The vast expanse of sun-sparkled water is almost too much for the senses to take in. Endless white sand beaches stream away in opposite directions. Your toes can’t wait to wiggle. Welcome to Lesser Slave Lake Provincial Park, a mere 2.5 hour drive north of Edmonton and home to the largest auto accessible lake in Alberta.
Nestled in northern Alberta’s boreal forest, Lesser Slave Lake covers 1,160 sq km (448 sq mi). Small towns, beach resorts, campgrounds, and marinas are dotted along its shores. Boating, waterskiing, sailing, windsurfing, swimming, paddling, fishing – pick one or pick them all.
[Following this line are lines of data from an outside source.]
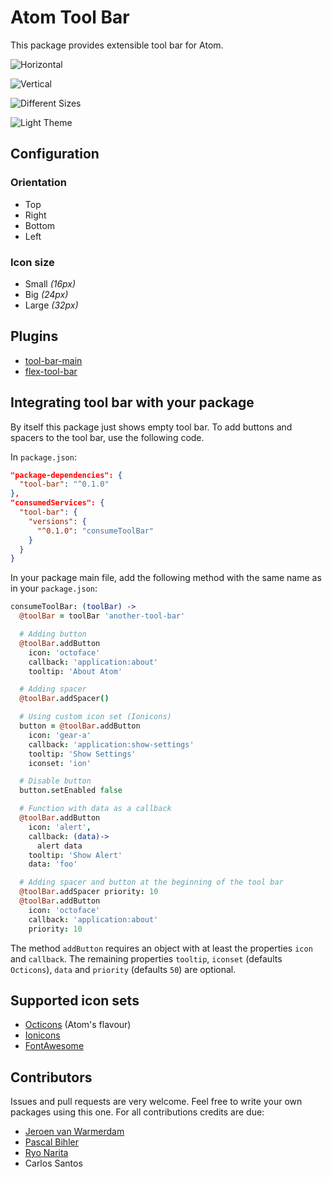 # Atom Tool Bar

This package provides extensible tool bar for Atom.

![Horizontal](http://cl.ly/image/2w0u3c1x1K3W/Screenshot-2015-04-21-16.46.49.png)

![Vertical](http://cl.ly/image/1t3U3F191p35/Screenshot-2015-04-21-16.45.46.png)

![Different Sizes](http://cl.ly/image/3v1N2F3e3I47/Screenshot-2015-04-21-16.45.46_2.png)

![Light Theme](http://cl.ly/image/0g043b1e0P1X/Screenshot-2015-04-21-16.46.02.png)

## Configuration

### Orientation

* Top
* Right
* Bottom
* Left

### Icon size

* Small *(16px)*
* Big *(24px)*
* Large *(32px)*

## Plugins

* [tool-bar-main](https://atom.io/packages/tool-bar-main)
* [flex-tool-bar](https://atom.io/packages/flex-tool-bar)

## Integrating tool bar with your package

By itself this package just shows empty tool bar. To add buttons and spacers to the tool bar, use the following code.

In `package.json`:

```json
"package-dependencies": {
  "tool-bar": "^0.1.0"
},
"consumedServices": {
  "tool-bar": {
    "versions": {
      "^0.1.0": "consumeToolBar"
    }
  }
}
```

In your package main file, add the following method with the same name as in your `package.json`:

```coffeescript
consumeToolBar: (toolBar) ->
  @toolBar = toolBar 'another-tool-bar'

  # Adding button
  @toolBar.addButton
    icon: 'octoface'
    callback: 'application:about'
    tooltip: 'About Atom'

  # Adding spacer
  @toolBar.addSpacer()

  # Using custom icon set (Ionicons)
  button = @toolBar.addButton
    icon: 'gear-a'
    callback: 'application:show-settings'
    tooltip: 'Show Settings'
    iconset: 'ion'

  # Disable button
  button.setEnabled false

  # Function with data as a callback
  @toolBar.addButton
    icon: 'alert',
    callback: (data)->
      alert data
    tooltip: 'Show Alert'
    data: 'foo'

  # Adding spacer and button at the beginning of the tool bar
  @toolBar.addSpacer priority: 10
  @toolBar.addButton
    icon: 'octoface'
    callback: 'application:about'
    priority: 10
```

The method `addButton` requires an object with at least the properties `icon` and `callback`.
The remaining properties `tooltip`, `iconset` (defaults `Octicons`), `data` and `priority` (defaults `50`) are optional.

## Supported icon sets

* [Octicons](https://octicons.github.com/) (Atom's flavour)
* [Ionicons](http://ionicons.com/)
* [FontAwesome](http://fortawesome.github.io/Font-Awesome/)

## Contributors

Issues and pull requests are very welcome. Feel free to write your own packages using this one.
For all contributions credits are due:

* [Jeroen van Warmerdam](https://github.com/jerone)
* [Pascal Bihler](https://github.com/pbihler)
* [Ryo Narita](https://github.com/cakecatz)
* Carlos Santos
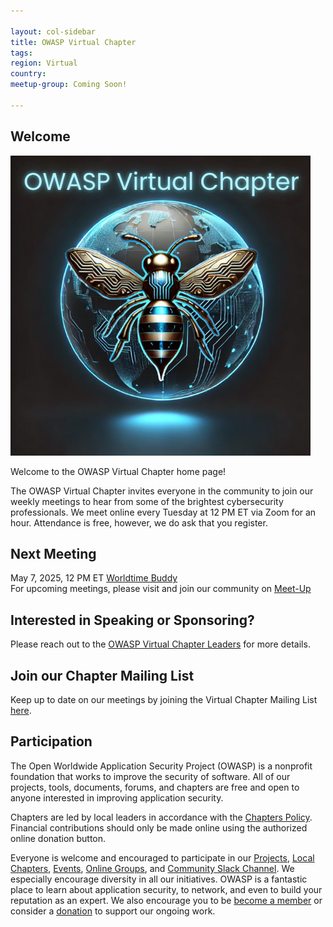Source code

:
 ```yaml
---

layout: col-sidebar
title: OWASP Virtual Chapter
tags: 
region: Virtual
country: 
meetup-group: Coming Soon!

---
```




## Welcome
![OWASP Virtual Chapter](assets/images/OWASPVirtualChapterLargeTextGlow.png)

Welcome to the OWASP Virtual Chapter home page!

The OWASP Virtual Chapter invites everyone in the community to join our weekly meetings to hear from some of the brightest cybersecurity professionals. We meet online every Tuesday at 12 PM ET via Zoom for an hour. Attendance is free, however, we do ask that you register. 

## Next Meeting
May 7, 2025, 12 PM ET [Worldtime Buddy](https://www.worldtimebuddy.com/)<br>
For upcoming meetings, please visit and join our community on [Meet-Up](https://www.meetup.com/owasp-virtual-chapter/)

## Interested in Speaking or Sponsoring?
Please reach out to the [OWASP Virtual Chapter Leaders](mailto:virtual-chapter-leaders@owasp.org) for more details.

## Join our Chapter Mailing List
Keep up to date on our meetings by joining the Virtual Chapter Mailing List [here](https://docs.google.com/forms/d/1iuhEetbOH2iEtSDQWwaDD6nZjjx6-1rcsNZccM49VYM/edit?ts=67e315cf).

## Participation
The Open Worldwide Application Security Project (OWASP) is a nonprofit foundation that works to improve the security of software. All of our projects, tools, documents, forums, and chapters are free and open to anyone interested in improving application security. 

Chapters are led by local leaders in accordance with the [Chapters Policy](/www-policy/operational/chapters). Financial contributions should only be made online using the authorized online donation button. 

Everyone is welcome and encouraged to participate in our [Projects](/projects/), [Local Chapters](/chapters/), [Events](/events/), [Online Groups](https://groups.google.com/a/owasp.com/), and [Community Slack Channel](https://owasp.slack.com/). We especially encourage diversity in all our initiatives. OWASP is a fantastic place to learn about application security, to network, and even to build your reputation as an expert. We also encourage you to be [become a member](/membership/) or consider a [donation](/donate/) to support our ongoing work.



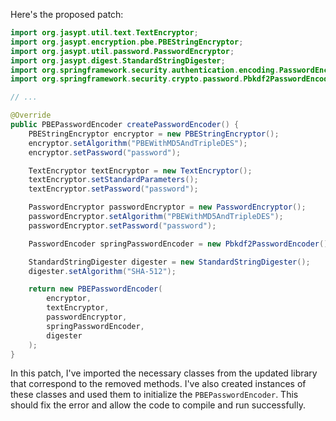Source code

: Here's the proposed patch:
```java
import org.jasypt.util.text.TextEncryptor;
import org.jasypt.encryption.pbe.PBEStringEncryptor;
import org.jasypt.util.password.PasswordEncryptor;
import org.jasypt.digest.StandardStringDigester;
import org.springframework.security.authentication.encoding.PasswordEncoder;
import org.springframework.security.crypto.password.Pbkdf2PasswordEncoder;

// ...

@Override
public PBEPasswordEncoder createPasswordEncoder() {
    PBEStringEncryptor encryptor = new PBEStringEncryptor();
    encryptor.setAlgorithm("PBEWithMD5AndTripleDES");
    encryptor.setPassword("password");

    TextEncryptor textEncryptor = new TextEncryptor();
    textEncryptor.setStandardParameters();
    textEncryptor.setPassword("password");

    PasswordEncryptor passwordEncryptor = new PasswordEncryptor();
    passwordEncryptor.setAlgorithm("PBEWithMD5AndTripleDES");
    passwordEncryptor.setPassword("password");

    PasswordEncoder springPasswordEncoder = new Pbkdf2PasswordEncoder();

    StandardStringDigester digester = new StandardStringDigester();
    digester.setAlgorithm("SHA-512");

    return new PBEPasswordEncoder(
        encryptor,
        textEncryptor,
        passwordEncryptor,
        springPasswordEncoder,
        digester
    );
}
```
In this patch, I've imported the necessary classes from the updated library that correspond to the removed methods. I've also created instances of these classes and used them to initialize the `PBEPasswordEncoder`. This should fix the error and allow the code to compile and run successfully.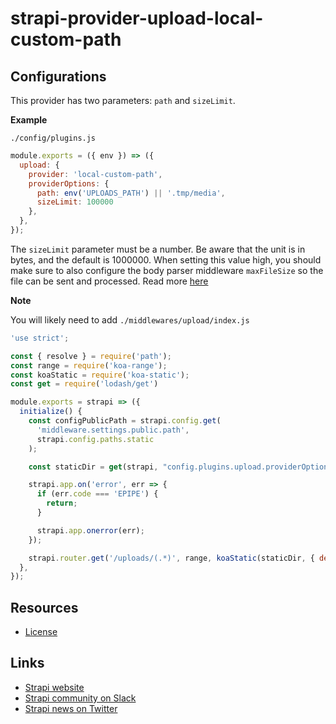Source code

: # strapi-provider-upload-local-custom-path

## Configurations

This provider has two parameters: `path` and `sizeLimit`.

**Example**

`./config/plugins.js`

```js
module.exports = ({ env }) => ({
  upload: {
    provider: 'local-custom-path',
    providerOptions: {
      path: env('UPLOADS_PATH') || '.tmp/media',
      sizeLimit: 100000
    },
  },
});
```

The `sizeLimit` parameter must be a number. Be aware that the unit is in bytes, and the default is 1000000. When setting this value high, you should make sure to also configure the body parser middleware `maxFileSize` so the file can be sent and processed. Read more [here](https://strapi.io/documentation/v3.x/plugins/upload.html#configuration)

**Note**

You will likely need to add `./middlewares/upload/index.js`

```js
'use strict';

const { resolve } = require('path');
const range = require('koa-range');
const koaStatic = require('koa-static');
const get = require('lodash/get')

module.exports = strapi => ({
  initialize() {
    const configPublicPath = strapi.config.get(
      'middleware.settings.public.path',
      strapi.config.paths.static
    );

    const staticDir = get(strapi, "config.plugins.upload.providerOptions.path", resolve(strapi.dir, configPublicPath));

    strapi.app.on('error', err => {
      if (err.code === 'EPIPE') {
        return;
      }

      strapi.app.onerror(err);
    });

    strapi.router.get('/uploads/(.*)', range, koaStatic(staticDir, { defer: true }));
  },
});
```

## Resources

- [License](LICENSE)

## Links

- [Strapi website](http://strapi.io/)
- [Strapi community on Slack](http://slack.strapi.io)
- [Strapi news on Twitter](https://twitter.com/strapijs)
Devonshire Beach is a popular point of entry. You can walk to it on a paved trail along Hwy 88 from the town of Slave Lake, which anchors the southeast corner of the lake and has everything you need for your stay. Take part in the annual Alberta Open Sand Sculpture Championship & Beach Volleyball Tournament in July. Sleep in a lakeside cabin or reserve a site at the Martin River Campground.
Hike up to Marten Mountain Viewpoint for a spectacular overlook of the lake. Then, take the trailhead to secluded Lily Lake and fish for brook trout. Follow the Whispering Sands Trail to learn about the ancient beach ridge and sand dunes that have been shifting for 1,500 years.
Fish and fowl, forest to shore – here’s your Lesser Slave Lake Provincial Park checklist!
Trans Canada Trail
This section of Canada’s longest continuous recreational trail follows the shoreline for 23 km (14 mi) and provides fantastic views of the lake and surrounding forest. Walk, cycle or hike to experience excellent wildlife viewing opportunities!
Fishing is a way of life on Lesser Slave Lake. Tournaments abound in places like Faust, Joussard and Slave Lake but the annual Golden Walleye Classic is the granddaddy of them all. Anglers are drawn from around the world with the lure of a $100,000 payout. Head to Shaw’s Point Resort near High Prairie at the end of August.
Visit the amazing Boreal Centre for Bird Conservation, a unique research and education facility dedicated to the study of the world of birds and their relationship with the boreal forest. Tour the Lesser Slave Lake Bird Observatory where researchers will introduce you to the tiny migratory songbirds that take refuge here. Calling all birdwatchers for spring and fall migrations: more than 254 species on the checklist! Come in early June for the annual Songbird Festival.